富士フイルムはこのほど、欧州拠点のフジフイルム・マニュファクチャリング・ヨーロッパ(オランダ)に、培地を生産する新工場を建設すると発表した。
投資額は約30億円。今年中に着工し、2021年内の稼働開始を予定。欧州では初となる培地生産工場を建設することで、日米欧の3拠点体制にし、細胞培養に必要な培地のさらなる事業拡大を図る。
新設するのは、cGMPに対応した培地の生産工場で、北米に次ぐバイオ医薬品製造企業の集積地である欧州に現地生産体制を整える。
cGMPとは、米国FDA(食品医薬品局)が定めた医薬品や医薬部外品の、最新の製造管理・品質管理規則のこと。これにより、受注から納品までのリードタイムを短縮し、顧客サポート力を強化するとともに、伸長する培地需要に対応していく考え。
新工場では、日米の生産拠点と同様に動物由来成分を含まないカスタム培地を生産し、バイオ医薬品製造や再生医療などの用途に提供する予定だ。培地は、細胞の生育・増殖のための栄養分を含んだ液体や粉末状の物質で、バイオ医薬品や再生医療製品などの研究開発・製造時の細胞培養に必要不可欠なもの。
現在、抗体医薬品を中心としたバイオ医薬品の需要増加や、細胞を用いた治療法の拡大に伴い、培地市場は拡大しており、今後も年率約10%の伸長が見込まれている。

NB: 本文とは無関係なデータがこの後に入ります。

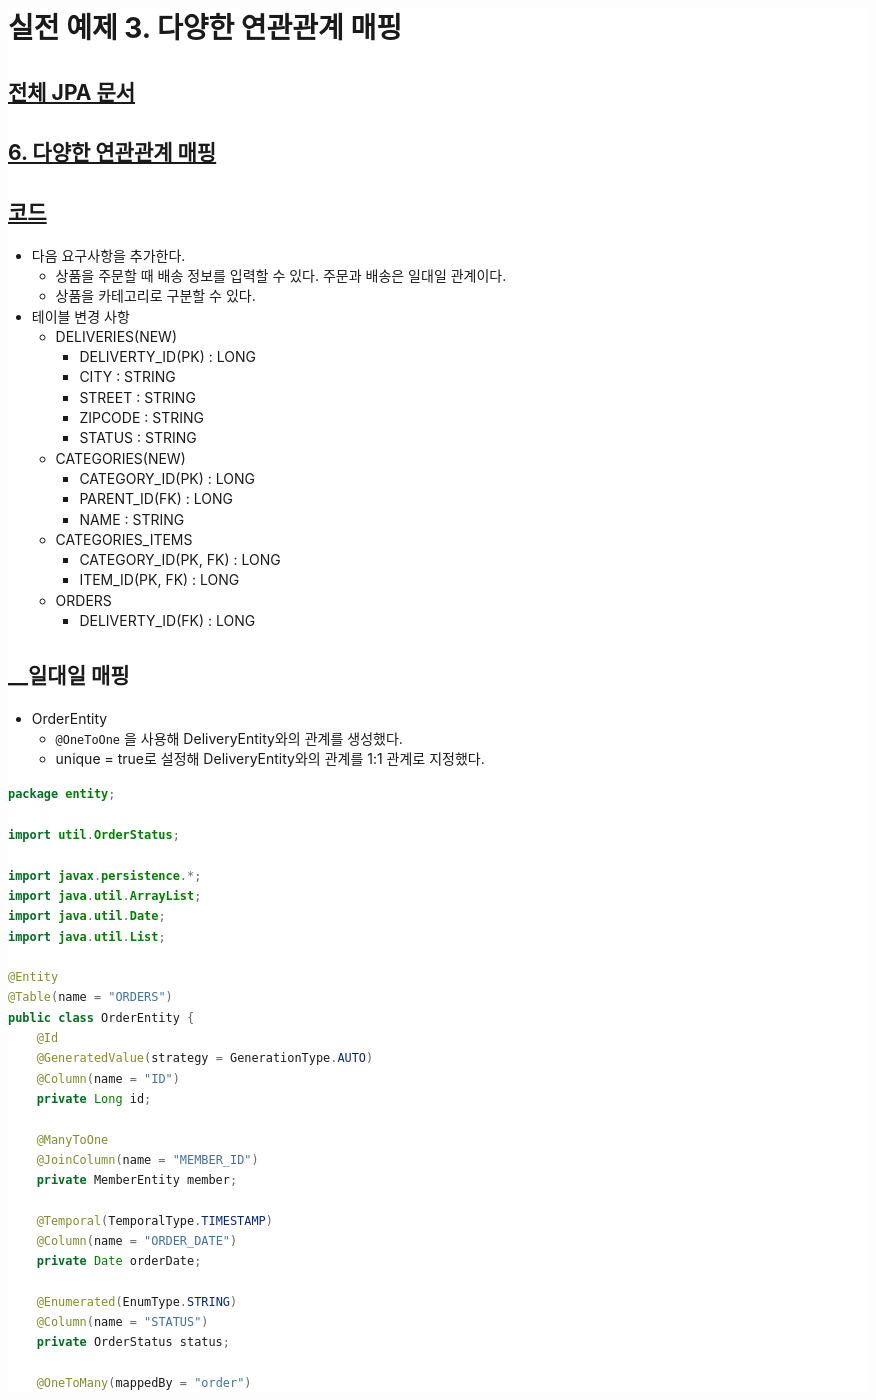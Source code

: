 # 실전 예제 3. 다양한 연관관계 매핑
## [전체 JPA 문서](index.md)
## [6. 다양한 연관관계 매핑](6.다양한_연관관계_매핑.md#실전-예제-3-다양한-연관관계-매핑)
## [코드](https://github.com/tkaltk123/jpa_practical_example)
- 다음 요구사항을 추가한다.
  - 상품을 주문할 때 배송 정보를 입력할 수 있다. 주문과 배송은 일대일 관계이다.
  - 상품을 카테고리로 구분할 수 있다.
- 테이블 변경 사항
  - DELIVERIES(NEW)
    - DELIVERTY_ID(PK) : LONG
    - CITY : STRING
    - STREET : STRING
    - ZIPCODE : STRING
    - STATUS : STRING
  - CATEGORIES(NEW)
    - CATEGORY_ID(PK) : LONG
    - PARENT_ID(FK) : LONG
    - NAME : STRING
  - CATEGORIES_ITEMS
    - CATEGORY_ID(PK, FK) : LONG
    - ITEM_ID(PK, FK) : LONG
  - ORDERS
    - DELIVERTY_ID(FK) : LONG
## __일대일 매핑 
- OrderEntity
  - `@OneToOne` 을 사용해 DeliveryEntity와의 관계를 생성했다.
  - unique = true로 설정해 DeliveryEntity와의 관계를 1:1 관계로 지정했다.
```java
package entity;

import util.OrderStatus;

import javax.persistence.*;
import java.util.ArrayList;
import java.util.Date;
import java.util.List;

@Entity
@Table(name = "ORDERS")
public class OrderEntity {
    @Id
    @GeneratedValue(strategy = GenerationType.AUTO)
    @Column(name = "ID")
    private Long id;

    @ManyToOne
    @JoinColumn(name = "MEMBER_ID")
    private MemberEntity member;

    @Temporal(TemporalType.TIMESTAMP)
    @Column(name = "ORDER_DATE")
    private Date orderDate;

    @Enumerated(EnumType.STRING)
    @Column(name = "STATUS")
    private OrderStatus status;

    @OneToMany(mappedBy = "order")
```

富士フイルムは、2017年に総合試薬メーカーの和光純薬工業(現富士フイルム和光純薬)を買収し、培地事業に参入した。2018年には、培地のリーディングカンパニーであるアーバイン・サイエンティフィック・セールス・カンパニー(現フジフイルム・アーバイン・サイエンティフィック)を買収し、培地ビジネスを拡充させた。
現在、高い研究開発力や品質管理力により、顧客ニーズにあわせた最適なカスタム培地などを開発・提供する。また、日米に保有するcGMP対応の生産拠点を活用し、全世界の製薬企業やバイオベンチャー、アカデミアなどに製品を供給している。
今後は、日米欧の3拠点体制の下、高品質な培地を安定供給し、顧客満足度をさらに向上させていく。